Verbatim copy, images excluded: write out each record shown below.
● ● ● ●
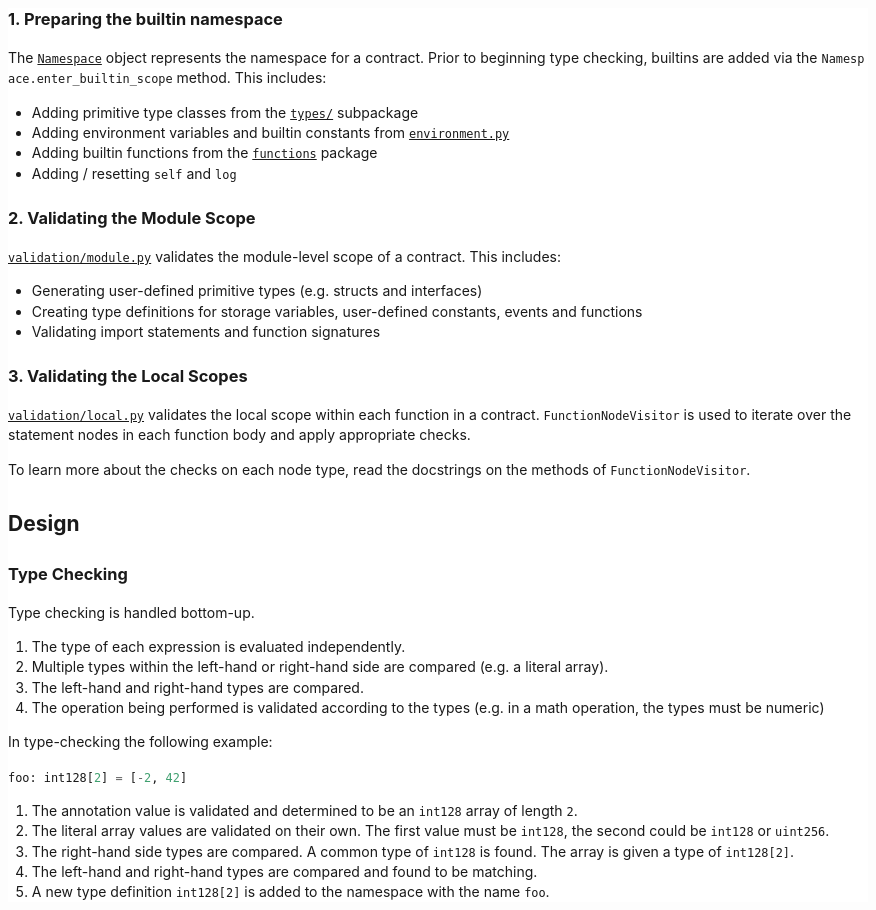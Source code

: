### 1. Preparing the builtin namespace

The [`Namespace`](namespace.py) object represents the namespace for a contract.
Prior to beginning type checking, builtins are added via the `Namespace.enter_builtin_scope`
method. This includes:

* Adding primitive type classes from the [`types/`](types) subpackage
* Adding environment variables and builtin constants from [`environment.py`](environment.py)
* Adding builtin functions from the [`functions`](../functions/functions.py) package
* Adding / resetting `self` and `log`

### 2. Validating the Module Scope

[`validation/module.py`](validation/module.py) validates the module-level scope
of a contract. This includes:

* Generating user-defined primitive types (e.g. structs and interfaces)
* Creating type definitions for storage variables, user-defined constants, events
and functions
* Validating import statements and function signatures

### 3. Validating the Local Scopes

[`validation/local.py`](validation/local.py) validates the local scope within each
function in a contract. `FunctionNodeVisitor` is used to iterate over the statement
nodes in each function body and apply appropriate checks.

To learn more about the checks on each node type, read the docstrings on the methods
of `FunctionNodeVisitor`.

## Design

### Type Checking

Type checking is handled bottom-up.

1. The type of each expression is evaluated independently.
2. Multiple types within the left-hand or right-hand side are compared (e.g. a
literal array).
3. The left-hand and right-hand types are compared.
4. The operation being performed is validated according to the types (e.g. in a
math operation, the types must be numeric)

In type-checking the following example:

```python
foo: int128[2] = [-2, 42]
```

1. The annotation value is validated and determined to be an `int128` array of
length `2`.
2. The literal array values are validated on their own. The first value must be
`int128`, the second could be `int128` or `uint256`.
3. The right-hand side types are compared. A common type of `int128` is found.
The array is given a type of `int128[2]`.
4. The left-hand and right-hand types are compared and found to be matching.
5. A new type definition `int128[2]` is added to the namespace with the name `foo`.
● ● ● ●
=== RESPONSE TO THE TASK ===
Source code

:### 1. Preparing the builtin namespace

The [`Namespace`](namespace.py) object represents the namespace for a contract.
Prior to beginning type checking, builtins are added via the `Namespace.enter_builtin_scope`
method. This includes:

* Adding primitive type classes from the [`types/`](types) subpackage
* Adding environment variables and builtin constants from [`environment.py`](environment.py)
* Adding builtin functions from the [`functions`](../functions/functions.py) package
* Adding / resetting `self` and `log`

### 2. Validating the Module Scope

[`validation/module.py`](validation/module.py) validates the module-level scope
of a contract. This includes:

* Generating user-defined primitive types (e.g. structs and interfaces)
* Creating type definitions for storage variables, user-defined constants, events
and functions
* Validating import statements and function signatures

### 3. Validating the Local Scopes

[`validation/local.py`](validation/local.py) validates the local scope within each
function in a contract. `FunctionNodeVisitor` is used to iterate over the statement
nodes in each function body and apply appropriate checks.

To learn more about the checks on each node type, read the docstrings on the methods
of `FunctionNodeVisitor`.

## Design

### Type Checking

Type checking is handled bottom-up.

1. The type of each expression is evaluated independently.
2. Multiple types within the left-hand or right-hand side are compared (e.g. a
literal array).
3. The left-hand and right-hand types are compared.
4. The operation being performed is validated according to the types (e.g. in a
math operation, the types must be numeric)

In type-checking the following example:

```python
foo: int128[2] = [-2, 42]
```

1. The annotation value is validated and determined to be an `int128` array of
length `2`.
2. The literal array values are validated on their own. The first value must be
`int128`, the second could be `int128` or `uint256`.
3. The right-hand side types are compared. A common type of `int128` is found.
The array is given a type of `int128[2]`.
4. The left-hand and right-hand types are compared and found to be matching.
5. A new type definition `int128[2]` is added to the namespace with the name `foo`.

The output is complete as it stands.